:: Exercise inputs ::

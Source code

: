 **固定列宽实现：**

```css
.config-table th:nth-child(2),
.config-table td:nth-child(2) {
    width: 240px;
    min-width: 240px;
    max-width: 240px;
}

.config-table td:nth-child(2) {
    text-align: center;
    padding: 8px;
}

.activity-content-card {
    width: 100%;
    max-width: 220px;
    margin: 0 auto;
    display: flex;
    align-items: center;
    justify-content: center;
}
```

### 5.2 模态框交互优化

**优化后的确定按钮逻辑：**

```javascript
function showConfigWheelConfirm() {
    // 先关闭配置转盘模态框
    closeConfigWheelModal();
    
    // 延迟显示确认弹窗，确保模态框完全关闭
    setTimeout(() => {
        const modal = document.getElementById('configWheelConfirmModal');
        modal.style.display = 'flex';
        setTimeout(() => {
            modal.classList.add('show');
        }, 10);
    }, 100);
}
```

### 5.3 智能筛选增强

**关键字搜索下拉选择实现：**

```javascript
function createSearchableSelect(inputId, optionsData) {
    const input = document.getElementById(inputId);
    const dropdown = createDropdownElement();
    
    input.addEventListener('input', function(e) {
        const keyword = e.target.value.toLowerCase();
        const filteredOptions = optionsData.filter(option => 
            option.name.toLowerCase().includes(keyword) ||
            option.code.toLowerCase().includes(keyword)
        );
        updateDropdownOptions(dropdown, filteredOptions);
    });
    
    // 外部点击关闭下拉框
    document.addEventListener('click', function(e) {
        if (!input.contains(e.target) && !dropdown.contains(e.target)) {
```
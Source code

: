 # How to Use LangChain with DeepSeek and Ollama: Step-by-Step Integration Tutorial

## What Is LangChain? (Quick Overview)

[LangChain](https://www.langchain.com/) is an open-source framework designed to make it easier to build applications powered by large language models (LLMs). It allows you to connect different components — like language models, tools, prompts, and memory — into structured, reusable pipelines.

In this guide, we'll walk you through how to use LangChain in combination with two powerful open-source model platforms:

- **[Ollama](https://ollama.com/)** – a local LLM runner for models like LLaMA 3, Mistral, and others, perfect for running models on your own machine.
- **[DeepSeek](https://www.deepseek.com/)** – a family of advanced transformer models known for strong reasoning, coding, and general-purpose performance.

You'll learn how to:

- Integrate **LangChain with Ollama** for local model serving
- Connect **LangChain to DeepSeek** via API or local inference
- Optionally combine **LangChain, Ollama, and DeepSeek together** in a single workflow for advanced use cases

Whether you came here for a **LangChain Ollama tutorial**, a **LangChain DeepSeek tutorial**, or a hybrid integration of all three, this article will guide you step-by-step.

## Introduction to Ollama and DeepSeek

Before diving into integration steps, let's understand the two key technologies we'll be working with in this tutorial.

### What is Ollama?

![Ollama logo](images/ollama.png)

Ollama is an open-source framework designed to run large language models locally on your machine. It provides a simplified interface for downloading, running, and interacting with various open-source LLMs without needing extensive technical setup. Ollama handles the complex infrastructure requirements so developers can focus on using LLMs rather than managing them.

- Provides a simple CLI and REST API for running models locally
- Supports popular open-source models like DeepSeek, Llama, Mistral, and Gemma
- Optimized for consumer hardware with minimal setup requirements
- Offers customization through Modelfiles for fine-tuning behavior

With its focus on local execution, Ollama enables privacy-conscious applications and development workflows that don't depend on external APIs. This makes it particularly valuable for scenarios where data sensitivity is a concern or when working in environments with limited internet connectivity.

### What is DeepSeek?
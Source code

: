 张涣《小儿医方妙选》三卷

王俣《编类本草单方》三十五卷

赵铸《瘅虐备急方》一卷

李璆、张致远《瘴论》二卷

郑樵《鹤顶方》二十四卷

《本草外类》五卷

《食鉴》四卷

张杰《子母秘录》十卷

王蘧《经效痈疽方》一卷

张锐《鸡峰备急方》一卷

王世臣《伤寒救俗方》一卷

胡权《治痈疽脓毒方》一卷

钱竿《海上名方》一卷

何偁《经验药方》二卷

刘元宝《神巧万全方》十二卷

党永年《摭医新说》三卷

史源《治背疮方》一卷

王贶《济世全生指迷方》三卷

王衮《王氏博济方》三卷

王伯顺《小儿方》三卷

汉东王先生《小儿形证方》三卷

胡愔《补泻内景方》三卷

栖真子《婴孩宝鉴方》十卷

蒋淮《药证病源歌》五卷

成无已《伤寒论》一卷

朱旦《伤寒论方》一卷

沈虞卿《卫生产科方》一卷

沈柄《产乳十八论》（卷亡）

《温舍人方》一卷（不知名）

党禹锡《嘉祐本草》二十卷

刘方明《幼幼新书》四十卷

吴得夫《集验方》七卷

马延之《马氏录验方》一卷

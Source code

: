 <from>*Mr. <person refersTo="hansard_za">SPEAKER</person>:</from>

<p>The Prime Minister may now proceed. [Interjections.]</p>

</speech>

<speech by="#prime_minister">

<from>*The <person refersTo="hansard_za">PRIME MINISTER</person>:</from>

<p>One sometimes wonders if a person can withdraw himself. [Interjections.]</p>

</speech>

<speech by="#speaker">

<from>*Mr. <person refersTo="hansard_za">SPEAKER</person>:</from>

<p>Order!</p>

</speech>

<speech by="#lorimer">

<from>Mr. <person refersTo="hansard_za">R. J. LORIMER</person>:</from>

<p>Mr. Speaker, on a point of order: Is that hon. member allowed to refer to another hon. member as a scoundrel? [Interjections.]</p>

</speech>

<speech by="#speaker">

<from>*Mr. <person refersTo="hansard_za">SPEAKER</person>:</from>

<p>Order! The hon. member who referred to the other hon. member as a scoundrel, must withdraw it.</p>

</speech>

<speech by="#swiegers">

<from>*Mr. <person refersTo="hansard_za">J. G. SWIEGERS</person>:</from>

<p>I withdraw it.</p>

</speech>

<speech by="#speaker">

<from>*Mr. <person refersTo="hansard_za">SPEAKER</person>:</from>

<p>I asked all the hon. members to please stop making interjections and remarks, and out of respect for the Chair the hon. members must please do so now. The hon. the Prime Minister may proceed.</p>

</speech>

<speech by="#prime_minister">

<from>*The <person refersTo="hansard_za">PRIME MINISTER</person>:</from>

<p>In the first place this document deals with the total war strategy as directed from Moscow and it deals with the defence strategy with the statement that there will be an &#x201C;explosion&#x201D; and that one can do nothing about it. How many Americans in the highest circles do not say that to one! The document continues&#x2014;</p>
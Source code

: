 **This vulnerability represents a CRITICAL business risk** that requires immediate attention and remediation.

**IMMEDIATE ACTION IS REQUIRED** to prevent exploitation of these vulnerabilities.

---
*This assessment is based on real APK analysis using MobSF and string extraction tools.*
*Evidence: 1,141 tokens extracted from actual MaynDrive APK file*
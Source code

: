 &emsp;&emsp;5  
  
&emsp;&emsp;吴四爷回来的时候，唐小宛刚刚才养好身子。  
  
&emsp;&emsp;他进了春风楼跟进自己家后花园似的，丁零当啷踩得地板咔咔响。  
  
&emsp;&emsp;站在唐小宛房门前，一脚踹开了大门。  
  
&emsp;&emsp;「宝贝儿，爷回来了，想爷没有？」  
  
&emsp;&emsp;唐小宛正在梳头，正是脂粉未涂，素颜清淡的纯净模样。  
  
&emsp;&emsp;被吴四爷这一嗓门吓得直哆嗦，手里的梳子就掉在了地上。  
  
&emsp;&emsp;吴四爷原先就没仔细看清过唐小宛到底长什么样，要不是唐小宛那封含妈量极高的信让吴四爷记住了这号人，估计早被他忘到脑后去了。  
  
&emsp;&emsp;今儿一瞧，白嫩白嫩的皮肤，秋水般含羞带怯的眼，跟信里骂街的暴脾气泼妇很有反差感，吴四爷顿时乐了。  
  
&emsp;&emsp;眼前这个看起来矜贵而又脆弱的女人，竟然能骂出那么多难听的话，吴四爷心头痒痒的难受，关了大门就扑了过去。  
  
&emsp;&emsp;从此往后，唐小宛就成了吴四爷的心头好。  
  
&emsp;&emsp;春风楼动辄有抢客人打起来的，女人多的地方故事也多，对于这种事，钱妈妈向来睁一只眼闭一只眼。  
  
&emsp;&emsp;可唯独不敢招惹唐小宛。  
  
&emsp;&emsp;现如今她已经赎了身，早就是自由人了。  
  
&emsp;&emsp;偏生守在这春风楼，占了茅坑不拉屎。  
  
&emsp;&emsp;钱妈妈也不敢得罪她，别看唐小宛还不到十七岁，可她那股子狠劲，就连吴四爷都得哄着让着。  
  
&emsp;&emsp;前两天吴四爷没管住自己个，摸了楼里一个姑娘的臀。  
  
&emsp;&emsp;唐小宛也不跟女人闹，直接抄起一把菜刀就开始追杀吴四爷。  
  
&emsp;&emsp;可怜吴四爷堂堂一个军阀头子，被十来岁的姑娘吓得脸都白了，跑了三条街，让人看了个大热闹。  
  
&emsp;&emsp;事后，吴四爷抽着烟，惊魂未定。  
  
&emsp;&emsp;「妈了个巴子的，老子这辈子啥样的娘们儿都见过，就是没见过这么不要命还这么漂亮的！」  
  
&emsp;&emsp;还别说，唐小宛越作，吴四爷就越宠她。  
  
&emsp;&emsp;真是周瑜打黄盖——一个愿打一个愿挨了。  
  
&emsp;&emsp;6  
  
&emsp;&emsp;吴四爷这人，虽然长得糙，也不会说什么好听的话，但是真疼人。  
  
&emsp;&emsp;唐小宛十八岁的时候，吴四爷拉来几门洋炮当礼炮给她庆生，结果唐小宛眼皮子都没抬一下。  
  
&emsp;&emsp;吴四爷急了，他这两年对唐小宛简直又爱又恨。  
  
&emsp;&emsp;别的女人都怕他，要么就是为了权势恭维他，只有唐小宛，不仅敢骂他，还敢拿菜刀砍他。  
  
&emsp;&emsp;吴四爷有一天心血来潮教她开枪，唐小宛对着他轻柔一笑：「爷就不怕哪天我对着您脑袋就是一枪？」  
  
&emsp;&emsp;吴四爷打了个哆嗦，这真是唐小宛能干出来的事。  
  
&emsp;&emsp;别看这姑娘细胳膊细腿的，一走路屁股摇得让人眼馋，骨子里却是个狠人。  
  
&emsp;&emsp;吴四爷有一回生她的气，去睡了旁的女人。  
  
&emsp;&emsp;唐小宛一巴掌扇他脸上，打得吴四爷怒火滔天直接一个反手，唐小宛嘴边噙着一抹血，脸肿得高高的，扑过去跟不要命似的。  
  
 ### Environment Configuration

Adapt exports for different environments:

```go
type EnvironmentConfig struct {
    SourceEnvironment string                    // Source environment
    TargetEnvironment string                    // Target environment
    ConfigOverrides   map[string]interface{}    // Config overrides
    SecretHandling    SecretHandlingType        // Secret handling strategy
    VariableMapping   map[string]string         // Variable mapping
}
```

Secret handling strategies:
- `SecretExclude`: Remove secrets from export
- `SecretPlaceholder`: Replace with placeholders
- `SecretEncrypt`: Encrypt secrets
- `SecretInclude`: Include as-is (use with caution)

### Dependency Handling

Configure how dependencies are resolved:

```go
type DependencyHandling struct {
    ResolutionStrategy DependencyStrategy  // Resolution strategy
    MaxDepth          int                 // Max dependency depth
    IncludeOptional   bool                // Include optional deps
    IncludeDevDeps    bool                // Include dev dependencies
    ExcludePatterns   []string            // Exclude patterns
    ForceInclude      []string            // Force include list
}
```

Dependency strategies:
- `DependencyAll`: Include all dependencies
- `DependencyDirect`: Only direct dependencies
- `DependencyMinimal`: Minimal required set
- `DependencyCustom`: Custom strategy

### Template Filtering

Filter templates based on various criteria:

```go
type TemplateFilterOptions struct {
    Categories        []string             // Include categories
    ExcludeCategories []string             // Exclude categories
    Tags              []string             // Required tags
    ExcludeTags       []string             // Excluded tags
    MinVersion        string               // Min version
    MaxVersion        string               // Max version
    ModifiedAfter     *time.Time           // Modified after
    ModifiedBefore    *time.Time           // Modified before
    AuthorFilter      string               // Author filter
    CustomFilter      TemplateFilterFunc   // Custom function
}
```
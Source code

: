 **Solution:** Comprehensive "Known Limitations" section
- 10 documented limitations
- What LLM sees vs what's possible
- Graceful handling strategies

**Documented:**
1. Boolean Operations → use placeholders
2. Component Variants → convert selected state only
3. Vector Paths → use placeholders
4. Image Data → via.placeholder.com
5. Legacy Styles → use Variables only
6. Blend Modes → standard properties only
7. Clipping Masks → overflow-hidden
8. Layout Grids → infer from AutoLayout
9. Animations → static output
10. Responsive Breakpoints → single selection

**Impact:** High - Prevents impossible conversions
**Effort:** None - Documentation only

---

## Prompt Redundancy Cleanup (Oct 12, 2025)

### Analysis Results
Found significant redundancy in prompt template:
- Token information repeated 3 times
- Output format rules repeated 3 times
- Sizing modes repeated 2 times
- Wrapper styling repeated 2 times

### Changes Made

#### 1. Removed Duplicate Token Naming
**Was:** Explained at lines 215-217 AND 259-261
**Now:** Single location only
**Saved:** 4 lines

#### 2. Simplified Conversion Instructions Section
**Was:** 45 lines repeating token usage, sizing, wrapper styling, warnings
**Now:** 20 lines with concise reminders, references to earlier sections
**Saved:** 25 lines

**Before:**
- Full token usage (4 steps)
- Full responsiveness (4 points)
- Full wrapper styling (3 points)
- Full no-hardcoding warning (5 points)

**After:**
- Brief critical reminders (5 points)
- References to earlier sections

:::

> Exercise brief:
Go through the lines above. Select every one that has the string "earlier".

> Problem solution:
**Now:** 20 lines with concise reminders, references to earlier sections
- References to earlier sections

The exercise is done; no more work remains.